Real-Time Ride-Hailing Architecture: Uber & Grab Stack

Answer-first: How Uber and Grab handle millions of GPS pings/sec: H3 geospatial indexing, Kafka, DISCO matching engine, surge pricing, and RAMEN push notifications.

The moment you open the Uber or Grab app, a cascade of real-time systems activates simultaneously: your phone begins transmitting GPS coordinates, a geospatial index updates your location, a matching engine re-evaluates nearby driver availability, a pricing model recalculates the fare based on supply-demand ratios, and a push notification pipeline prepares to deliver your match confirmation in under 3 seconds.

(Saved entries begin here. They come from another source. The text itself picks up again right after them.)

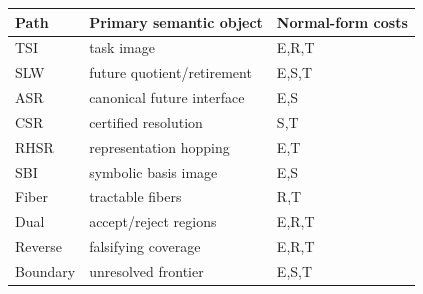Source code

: \begin{tabular}{lll}
\toprule
Path & Primary semantic object & Normal-form costs \\
\midrule
TSI & task image & E,R,T \\
SLW & future quotient/retirement & E,S,T \\
ASR & canonical future interface & E,S \\
CSR & certified resolution & S,T \\
RHSR & representation hopping & E,T \\
SBI & symbolic basis image & E,S \\
Fiber & tractable fibers & R,T \\
Dual & accept/reject regions & E,R,T \\
Reverse & falsifying coverage & E,R,T \\
Boundary & unresolved frontier & E,S,T \\
\bottomrule
\end{tabular}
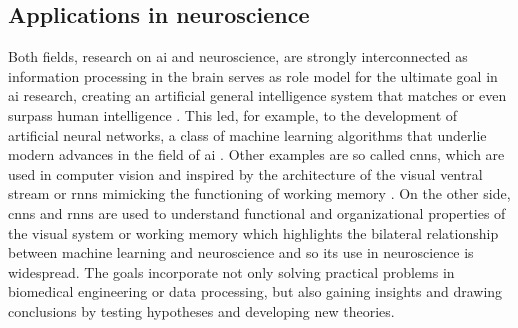 \subsection{Applications in neuroscience}
Both fields, research on \gls{ai} and neuroscience, are strongly interconnected as information processing in the brain serves as role model for the ultimate goal in \gls{ai} research, creating an artificial general intelligence system that matches or even surpass human intelligence \cite{Macpherson2021}. This led, for example, to the development of artificial neural networks, a class of machine learning algorithms that underlie modern advances in the field of \gls{ai} \cite{Cox2014}. Other examples are so called \glspl{cnn}, which are used in computer vision and inspired by the architecture of the visual ventral stream or \glspl{rnn} mimicking the functioning of working memory \cite{Macpherson2021, Fukushima1982, Yin2020}. On the other side, \glspl{cnn} and \glspl{rnn} are used to understand functional and organizational properties of the visual system \cite{Yamins2014} or working memory \cite{Kim2021} which highlights the bilateral relationship between machine learning and neuroscience and so its use in neuroscience is widespread. The goals incorporate not only solving practical problems in biomedical engineering or data processing, but also gaining insights and drawing conclusions by testing hypotheses and developing new theories.\\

What makes this hard is not any single component — it is the combination of all of them, processing millions of concurrent users, each with sub-second latency requirements, continuously. This post walks through all six layers of the real-time ride-hailing architecture stack, from GPS ingestion to driver notification, using Uber and Grab’s engineering practices as the reference model.

For the complete deep-dive into each component, explore the Full Ride-Hailing Architecture Series.

The Real-Time Challenge: What Happens in the First 3 Seconds After You Open the App

From a user’s perspective, ride-hailing feels instant. From an engineering perspective, those 3 seconds involve:

GPS position reported: Your phone sends a location update to Uber/Grab’s ingestion service. So do the phones of every active driver within 10 km.
Geospatial index updated: Your location and nearby driver locations are updated in an in-memory geospatial index.
Matching engine evaluates: The DISCO matching engine (Uber’s internal matching algorithm) evaluates which available drivers are the best candidates for your ride based on proximity, direction of travel, and driver preference signals.
Pricing computed: The surge pricing model calculates the dynamic multiplier based on current supply (nearby available drivers) and demand (active riders requesting in the same hexagonal zone).
Match dispatched: A driver is selected and a dispatch message is sent.
Push delivered: The driver’s phone receives a push notification via RAMEN (Uber’s reliable notification system) or GrabAssign (Grab’s equivalent).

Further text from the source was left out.